Com a trilogia formada por Antes do Amanhecer (1995), Antes do Pôr do Sol (2004) e Antes da Meia-Noite (2013), o cineasta Richard Linklater conquistou fãs em todo o mundo. Não só isso: fez uma espécie de laboratório para aquele que seria seu projeto mais ambicioso - ou o filme de uma vida, se você preferir: Boyhood. Desde janeiro, quando teve sua première no Sundance Festival, passando por Veneza, onde ganhou o prêmio de melhor direção, o longa tem encantado plateias e colhido elogios como poucos títulos recentes do cinema norte-americano. A estreia em Porto Alegre é nesta quinta-feira.
Não há exageros em se tratando de Boyhood. Nem quanto à duração - as quase três horas de projeção passam voando, apesar (ou em função) do caráter realista do filme. Trata-se de um drama ficcional sobre a vida de Mason, personagem criado especialmente para o ator Ellar Coltrane, que começou a ser rodado há mais de uma década, quando ele tinha cinco anos, e terminou em 2013, após completar 18. Tudo é absolutamente cru: sem qualquer letreiro para identificar a época que cada sequência representa, o espectador acompanha seu crescimento apenas a partir das situações que o garoto vivencia - e das muitas referências à cultura pop, que escancaram o caráter efêmero dos fenômenos cultuados pelos adolescentes.
Começa com Coldplay, White Stripes e sua irmã (interpretada por Lorelei Linklater, filha do diretor) dançando Oops!... I Did It Again, de Britney Spears. Termina com Arcade Fire, passando antes por citações que vão de Crepúsculo a Kurt Vonnegut. A aproximação do registro documental se dá também pela reelaboração constante do roteiro, a tempo de incorporar não só essas referências, mas as experiências de vida da equipe - de Ellar Coltrane, de Linklater e sua filha e de Patricia Arquette e Ethan Hawke, que interpretam os pais de Mason e participaram da construção dos diálogos, a exemplo do que o cineasta fizera, antes, com os atores de sua citada trilogia.
Se cinema é dispositivo, como parte da crítica contemporânea tem dito, referindo-se à metodologia usada pelos cineastas, Boyhood é um dos grandes filmes de seu tempo. Seu impacto tem tudo a ver com a aproximação de Linklater de seu "objeto de estudo", por assim dizer.

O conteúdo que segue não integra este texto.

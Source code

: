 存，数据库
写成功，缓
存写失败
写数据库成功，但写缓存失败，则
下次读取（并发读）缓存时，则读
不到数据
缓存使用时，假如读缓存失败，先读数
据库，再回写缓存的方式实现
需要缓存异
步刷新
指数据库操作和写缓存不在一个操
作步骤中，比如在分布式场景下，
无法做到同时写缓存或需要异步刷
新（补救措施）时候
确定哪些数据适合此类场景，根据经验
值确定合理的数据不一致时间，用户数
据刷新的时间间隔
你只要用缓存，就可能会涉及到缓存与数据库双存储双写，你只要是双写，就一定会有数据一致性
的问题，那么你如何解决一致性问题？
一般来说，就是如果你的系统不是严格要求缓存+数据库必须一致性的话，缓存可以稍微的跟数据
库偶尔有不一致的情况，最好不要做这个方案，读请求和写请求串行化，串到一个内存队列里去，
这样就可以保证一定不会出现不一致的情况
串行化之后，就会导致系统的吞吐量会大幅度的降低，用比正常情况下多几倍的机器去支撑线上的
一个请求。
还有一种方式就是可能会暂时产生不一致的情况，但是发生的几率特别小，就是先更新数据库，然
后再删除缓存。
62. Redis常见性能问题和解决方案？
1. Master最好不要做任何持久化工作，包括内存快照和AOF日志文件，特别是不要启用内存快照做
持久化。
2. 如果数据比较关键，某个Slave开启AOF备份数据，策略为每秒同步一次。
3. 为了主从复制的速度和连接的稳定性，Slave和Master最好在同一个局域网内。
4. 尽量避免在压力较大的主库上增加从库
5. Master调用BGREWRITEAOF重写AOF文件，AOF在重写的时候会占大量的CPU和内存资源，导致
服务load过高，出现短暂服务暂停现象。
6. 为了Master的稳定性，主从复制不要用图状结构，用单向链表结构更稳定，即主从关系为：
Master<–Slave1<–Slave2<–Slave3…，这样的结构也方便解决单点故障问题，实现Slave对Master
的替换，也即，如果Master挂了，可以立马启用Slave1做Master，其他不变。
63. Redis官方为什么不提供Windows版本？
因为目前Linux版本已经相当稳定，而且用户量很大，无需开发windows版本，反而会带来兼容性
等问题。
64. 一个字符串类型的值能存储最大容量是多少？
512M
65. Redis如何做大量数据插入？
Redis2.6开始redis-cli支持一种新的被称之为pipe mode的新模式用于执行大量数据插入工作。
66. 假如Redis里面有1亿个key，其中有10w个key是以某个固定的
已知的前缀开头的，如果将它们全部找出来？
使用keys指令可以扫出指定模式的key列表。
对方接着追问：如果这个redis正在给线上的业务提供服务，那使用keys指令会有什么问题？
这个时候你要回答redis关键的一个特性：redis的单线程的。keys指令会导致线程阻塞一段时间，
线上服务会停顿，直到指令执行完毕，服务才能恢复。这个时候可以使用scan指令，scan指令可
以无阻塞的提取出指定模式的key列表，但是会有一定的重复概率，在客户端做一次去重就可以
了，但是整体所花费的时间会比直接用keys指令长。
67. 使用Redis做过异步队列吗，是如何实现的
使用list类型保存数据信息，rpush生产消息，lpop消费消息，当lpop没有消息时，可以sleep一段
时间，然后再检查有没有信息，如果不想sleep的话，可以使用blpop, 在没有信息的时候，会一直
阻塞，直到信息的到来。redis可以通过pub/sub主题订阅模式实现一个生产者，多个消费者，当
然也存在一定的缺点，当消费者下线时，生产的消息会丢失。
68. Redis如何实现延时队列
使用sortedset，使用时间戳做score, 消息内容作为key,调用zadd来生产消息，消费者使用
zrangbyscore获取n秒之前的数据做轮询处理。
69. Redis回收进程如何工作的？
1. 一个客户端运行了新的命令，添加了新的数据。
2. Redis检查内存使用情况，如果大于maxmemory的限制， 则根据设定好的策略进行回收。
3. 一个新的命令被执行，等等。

Há uma combinação rara, talvez única, de naturalidade e complexidade na abordagem das angústias e das descobertas desse período da vida, que faz parecer a própria realidade se descortinando diante dos nossos olhos.
Antes do final de beleza arrebatadora, abundam situações difíceis e algum desconforto para o público, principalmente porque Boyhood debate violência doméstica e imaturidade dos pais, temas caros ao melhor cinema independente americano. Também a disfuncionalidade familiar aparece em profundidade neste que é o mais pungente retrato do amadurecimento produzido nos últimos anos.
Boyhood - Da Infância à Juventude
De Richard Linklater. Com Ellar Coltrane, Ethan Hawke, Patricia Arquette e Lorelei Linklater.
Drama, EUA, 2014. Duração: 165 minutos. Classificação etária: 12 anos.
Estreia nesta quinta-feira em Porto Alegre, em três cinemas da rede GNC (Moinhos, Iguatemi e Praia de Belas) e um Cinemark (Barra Shopping).
Cotação: excelente
Cinco filmes ou séries que registram o crescimento de seus personagens:
1) Up
Aclamada série de documentários da televisão britânica que acompanha a vida de 14 jovens desde 1964 e resultou, até hoje, em um episódio lançado a cada sete anos.
2) As Crianças de Golzow
Outra série documental amplamente reconhecida lá fora, foi produzida entre 1961 e 2007, período em que o diretor Winfried Junge registrou a vida de 18 pessoas nascidas entre 1953 e 1955 na pequena Golzow, extremo leste da Alemanha.
3) Como É Triste Ser Homem
O japonês Yoji Yamada fez 48 longas sobre o personagem Torajiro Kuruma desde 1969. Só parou em 1995, ano da morte do ator principal, Kiyoshi Atsumi.
4) Anna dos 6 aos 18
O cineasta russo Nikita Mikhalkov fez entrevistas com a filha, de 1979, quando ela tinha seis anos, até 1991. Reuniu-as num filme sobre o crescimento dos jovens em meio à derrocada da União Soviética.
5) Todos os Dias
Exibido neste ano nos cinemas, este drama do cineasta inglês Michael Winterbottom foi rodado durante cinco anos, nos quais quatro crianças esperam pelo seu pai, que está preso.